A influência de Kissinger
por Gabriel Trigueiro30 de junho de 2017
Em texto originalmente publicado no semanário britânico New Statesman, em 17 de abril de 2013, The simple courage of decision: a leftist tribute to Thatcher, por ocasião do falecimento de Margaret Thatcher, o filósofo esloveno Slavoj Žižek recordara de uma entrevista na qual Thatcher havia sido questionada acerca de seu principal êxito político, ao que de pronto respondeu: “o Novo Trabalhismo”, de Tony Blair. Como Žižek recorda, o verdadeiro triunfo “ocorre quando o próprio inimigo começa a usar sua linguagem, de modo que suas ideias formem a base de todo o campo”. Se o mimetismo da linguagem e das ideias políticas, por parte de seus antagonistas, é a métrica mais adequada de medida do sucesso no jogo político, é possível afirmar com segurança o sucesso de alguém como Henry Kissinger. Isso fica claro no livro recém publicado pela Editora Rocco: A sombra de Kissinger, do historiador Greg Grandin (autor de Fordlândia e O império da necessidade).

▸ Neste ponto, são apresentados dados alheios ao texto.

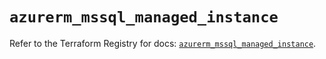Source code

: # `azurerm_mssql_managed_instance`

Refer to the Terraform Registry for docs: [`azurerm_mssql_managed_instance`](https://registry.terraform.io/providers/hashicorp/azurerm/4.12.0/docs/resources/mssql_managed_instance).
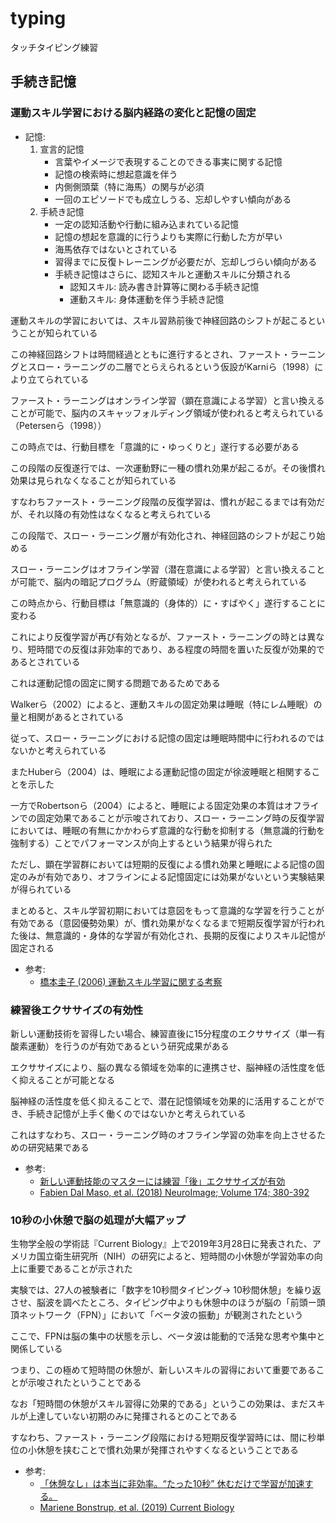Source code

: # typing

タッチタイピング練習

## 手続き記憶

### 運動スキル学習における脳内経路の変化と記憶の固定
- 記憶:
    1. 宣言的記憶
        - 言葉やイメージで表現することのできる事実に関する記憶
        - 記憶の検索時に想起意識を伴う
        - 内側側頭葉（特に海馬）の関与が必須
        - 一回のエピソードでも成立しうる、忘却しやすい傾向がある
    2. 手続き記憶
        - 一定の認知活動や行動に組み込まれている記憶
        - 記憶の想起を意識的に行うよりも実際に行動した方が早い
        - 海馬依存ではないとされている
        - 習得までに反復トレーニングが必要だが、忘却しづらい傾向がある
        - 手続き記憶はさらに、認知スキルと運動スキルに分類される
            - 認知スキル: 読み書き計算等に関わる手続き記憶
            - 運動スキル: 身体運動を伴う手続き記憶

運動スキルの学習においては、スキル習熟前後で神経回路のシフトが起こるということが知られている

この神経回路シフトは時間経過とともに進行するとされ、ファースト・ラーニングとスロー・ラーニングの二層でとらえられるという仮設がKarniら（1998）により立てられている

ファースト・ラーニングはオンライン学習（顕在意識による学習）と言い換えることが可能で、脳内のスキャッフォルディング領域が使われると考えられている（Petersenら（1998））

この時点では、行動目標を「意識的に・ゆっくりと」遂行する必要がある

この段階の反復遂行では、一次運動野に一種の慣れ効果が起こるが。その後慣れ効果は見られなくなることが知られている

すなわちファースト・ラーニング段階の反復学習は、慣れが起こるまでは有効だが、それ以降の有効性はなくなると考えられている

この段階で、スロー・ラーニング層が有効化され、神経回路のシフトが起こり始める

スロー・ラーニングはオフライン学習（潜在意識による学習）と言い換えることが可能で、脳内の暗記プログラム（貯蔵領域）が使われると考えられている

この時点から、行動目標は「無意識的（身体的）に・すばやく」遂行することに変わる

これにより反復学習が再び有効となるが、ファースト・ラーニングの時とは異なり、短時間での反復は非効率的であり、ある程度の時間を置いた反復が効果的であるとされている

これは運動記憶の固定に関する問題であるためである

Walkerら（2002）によると、運動スキルの固定効果は睡眠（特にレム睡眠）の量と相関があるとされている

従って、スロー・ラーニングにおける記憶の固定は睡眠時間中に行われるのではないかと考えられている

またHuberら（2004）は、睡眠による運動記憶の固定が徐波睡眠と相関することを示した

一方でRobertsonら（2004）によると、睡眠による固定効果の本質はオフラインでの固定効果であることが示唆されており、スロー・ラーニング時の反復学習においては、睡眠の有無にかかわらず意識的な行動を抑制する（無意識的行動を強制する）ことでパフォーマンスが向上するという結果が得られた

ただし、顕在学習群においては短期的反復による慣れ効果と睡眠による記憶の固定のみが有効であり、オフラインによる記憶固定には効果がないという実験結果が得られている

まとめると、スキル学習初期においては意図をもって意識的な学習を行うことが有効である（意図優勢効果）が、慣れ効果がなくなるまで短期反復学習が行われた後は、無意識的・身体的な学習が有効化され、長期的反復によりスキル記憶が固定される

- 参考:
    - [橋本圭子 (2006) 運動スキル学習に関する考察](http://nirr.lib.niigata-u.ac.jp/bitstream/10623/20243/1/12_133-147.pdf)

### 練習後エクササイズの有効性
新しい運動技術を習得したい場合、練習直後に15分程度のエクササイズ（単一有酸素運動）を行うのが有効であるという研究成果がある

エクササイズにより、脳の異なる領域を効率的に連携させ、脳神経の活性度を低く抑えることが可能となる

脳神経の活性度を低く抑えることで、潜在記憶領域を効果的に活用することができ、手続き記憶が上手く働くのではないかと考えられている

これはすなわち、スロー・ラーニング時のオフライン学習の効率を向上させるための研究結果である

- 参考:
    - [新しい運動技能のマスターには練習「後」エクササイズが有効](http://www.nibiohn.go.jp/eiken/linkdediet/news/FMPro%3F-db=NEWS.fp5&-Format=detail.htm&kibanID=64435&-lay=lay&-Find.html)
    - [Fabien Dal Maso, et al. (2018) NeuroImage; Volume 174; 380-392](https://www.sciencedirect.com/science/article/abs/pii/S1053811918302398?via%3Dihub)

### 10秒の小休憩で脳の処理が大幅アップ
生物学全般の学術誌『Current Biology』上で2019年3月28日に発表された、アメリカ国立衛生研究所（NIH）の研究によると、短時間の小休憩が学習効率の向上に重要であることが示された

実験では、27人の被験者に「数字を10秒間タイピング→ 10秒間休憩」を繰り返させ、脳波を調べたところ、タイピング中よりも休憩中のほうが脳の「前頭ー頭頂ネットワーク（FPN）」において「ベータ波の振動」が観測されたという

ここで、FPNは脳の集中の状態を示し、ベータ波は能動的で活発な思考や集中と関係している

つまり、この極めて短時間の休憩が、新しいスキルの習得において重要であることが示唆されたということである

なお「短時間の休憩がスキル習得に効果的である」というこの効果は、まだスキルが上達していない初期のみに発揮されるとのことである

すなわち、ファースト・ラーニング段階における短期反復学習時には、間に秒単位の小休憩を挟むことで慣れ効果が発揮されやすくなるということである

- 参考:
    - [「休憩なし」は本当に非効率。“たった10秒” 休むだけで学習が加速する。](https://studyhacker.net/skill-rest)
    - [Mariene Bonstrup, et al. (2019) Current Biology](https://www.cell.com/current-biology/fulltext/S0960-9822(19)30219-2)
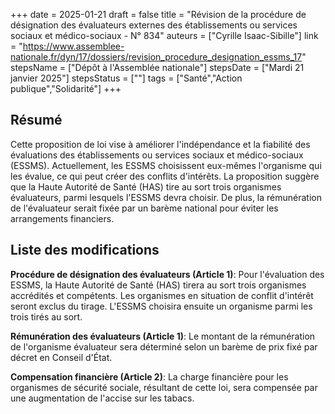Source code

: +++
date = 2025-01-21
draft = false
title = "Révision de la procédure de désignation des évaluateurs externes des établissements ou services sociaux et médico-sociaux - N° 834"
auteurs = ["Cyrille Isaac-Sibille"]
link = "https://www.assemblee-nationale.fr/dyn/17/dossiers/revision_procedure_designation_essms_17"
stepsName = ["Dépôt à l'Assemblée nationale"]
stepsDate = ["Mardi 21 janvier 2025"]
stepsStatus = [""]
tags = ["Santé","Action publique","Solidarité"]
+++

## Résumé

Cette proposition de loi vise à améliorer l'indépendance et la fiabilité des évaluations des établissements ou services sociaux et médico-sociaux (ESSMS). Actuellement, les ESSMS choisissent eux-mêmes l'organisme qui les évalue, ce qui peut créer des conflits d'intérêts. La proposition suggère que la Haute Autorité de Santé (HAS) tire au sort trois organismes évaluateurs, parmi lesquels l'ESSMS devra choisir. De plus, la rémunération de l'évaluateur serait fixée par un barème national pour éviter les arrangements financiers.

## Liste des modifications

**Procédure de désignation des évaluateurs (Article 1)**: Pour l'évaluation des ESSMS, la Haute Autorité de Santé (HAS) tirera au sort trois organismes accrédités et compétents. Les organismes en situation de conflit d'intérêt seront exclus du tirage. L'ESSMS choisira ensuite un organisme parmi les trois tirés au sort.

**Rémunération des évaluateurs (Article 1)**: Le montant de la rémunération de l'organisme évaluateur sera déterminé selon un barème de prix fixé par décret en Conseil d'État.

**Compensation financière (Article 2)**: La charge financière pour les organismes de sécurité sociale, résultant de cette loi, sera compensée par une augmentation de l'accise sur les tabacs.
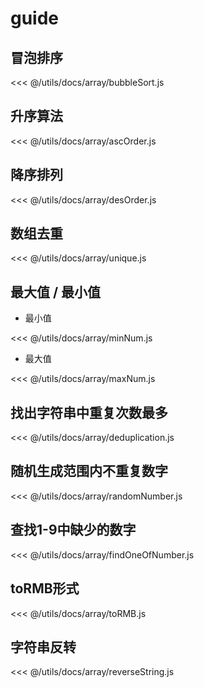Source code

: # guide

## 冒泡排序

<<< @/utils/docs/array/bubbleSort.js

## 升序算法

<<< @/utils/docs/array/ascOrder.js

## 降序排列

<<< @/utils/docs/array/desOrder.js

## 数组去重

<<< @/utils/docs/array/unique.js

## 最大值 / 最小值

- 最小值

<<< @/utils/docs/array/minNum.js

- 最大值

<<< @/utils/docs/array/maxNum.js

## 找出字符串中重复次数最多

<<< @/utils/docs/array/deduplication.js

## 随机生成范围内不重复数字

<<< @/utils/docs/array/randomNumber.js

## 查找1-9中缺少的数字

<<< @/utils/docs/array/findOneOfNumber.js

## toRMB形式

<<< @/utils/docs/array/toRMB.js

## 字符串反转

<<< @/utils/docs/array/reverseString.js
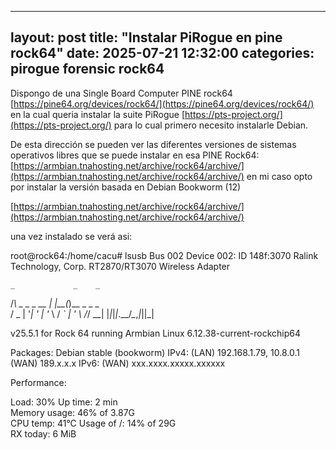 
---
layout: post
title:  "Instalar PiRogue en pine rock64"
date:   2025-07-21 12:32:00
categories: pirogue forensic rock64
---

Dispongo de una Single Board Computer PINE rock64 [https://pine64.org/devices/rock64/](https://pine64.org/devices/rock64/) en la cual queria instalar la suite PiRogue [https://pts-project.org/](https://pts-project.org/) para lo cual primero necesito instalarle Debian.

De esta dirección se pueden ver las diferentes versiones de sistemas operativos libres que se puede instalar en esa PINE Rock64:
[https://armbian.tnahosting.net/archive/rock64/archive/](https://armbian.tnahosting.net/archive/rock64/archive/)
en mi caso opto por instalar la versión basada en Debian Bookworm (12)

[https://armbian.tnahosting.net/archive/rock64/archive/](https://armbian.tnahosting.net/archive/rock64/archive/)

una vez instalado se verá asi:

root@rock64:/home/cacu# lsusb
Bus 002 Device 002: ID 148f:3070 Ralink Technology, Corp. RT2870/RT3070 Wireless Adapter

    _             _    _           
   /_\  _ _ _ __ | |__(_)__ _ _ _  
  / _ \| '_| '  \| '_ \ / _` | ' \ 
 /_/ \_\_| |_|_|_|_.__/_\__,_|_||_|
                                   
 v25.5.1 for Rock 64 running Armbian Linux 6.12.38-current-rockchip64

 Packages:     Debian stable (bookworm)
 IPv4:         (LAN) 192.168.1.79, 10.8.0.1 (WAN) 189.x.x.x
 IPv6:         (WAN) xxx.xxxx.xxxxx.xxxxxx

 Performance:  

 Load:         30%           	Up time:       2 min	
 Memory usage: 46% of 3.87G  	
 CPU temp:     41°C           	 Usage of /:   14% of 29G    	
 RX today:     6 MiB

Ainda que Kissinger seja nominalmente identificado como um dos quadros históricos mais longevos do Partido Republicano, não é arriscado falar em uma sensibilidade kissingeriana ampla, capaz inclusive de atingir e pautar o próprio Partido Democrata. Não é por outro motivo, afinal, que na véspera da votação na Câmara relacionada ao impeachment motivado pelo caso Lewinsky, o governo Clinton lançou uma leva de mais de duzentos mísseis sobre o Iraque, sem qualquer “diplomacia ou aviso”, segundo o New York Times reportou à época. Uma realpolitik não tão diferente assim do sem-número de bombardeios secretos ao Laos e ao Camboja, articulados e autorizados por Kissinger, durante a Guerra do Vietnã.
A sombra de Kissinger é um livro poderoso, não apenas por analisar a influência do estadista diante do establishment da política externa dos EUA, mas igualmente por confrontar os seus escritos iniciais, durante sua época como estudante de Harvard, com o seu papel decisivo no policy making norte-americano, ao longo de décadas e de sucessivas administrações Republicanas.
Em um momento no qual uma historiografia revisionista como a de Niall Ferguson (Kissinger: 1923-1968: The Idealist) obtém destaque editorial, é um alento descobrir que a perspectiva crítica de alguém como Christopher Hitchens (O Julgamento de Kissinger) gerou sucessores de estatura equivalente. A abordagem de Greg Grandin, em seu A sombra de Kissinger, é uma interessante interseção de história intelectual e análise das principais instituições da nossa política contemporânea. Chega em ótima hora em nosso mercado editorial.
*Gabriel Trigueiro é doutor em História Comparada pela UFRJ e especialista em Pensamento Político Norte-Americano.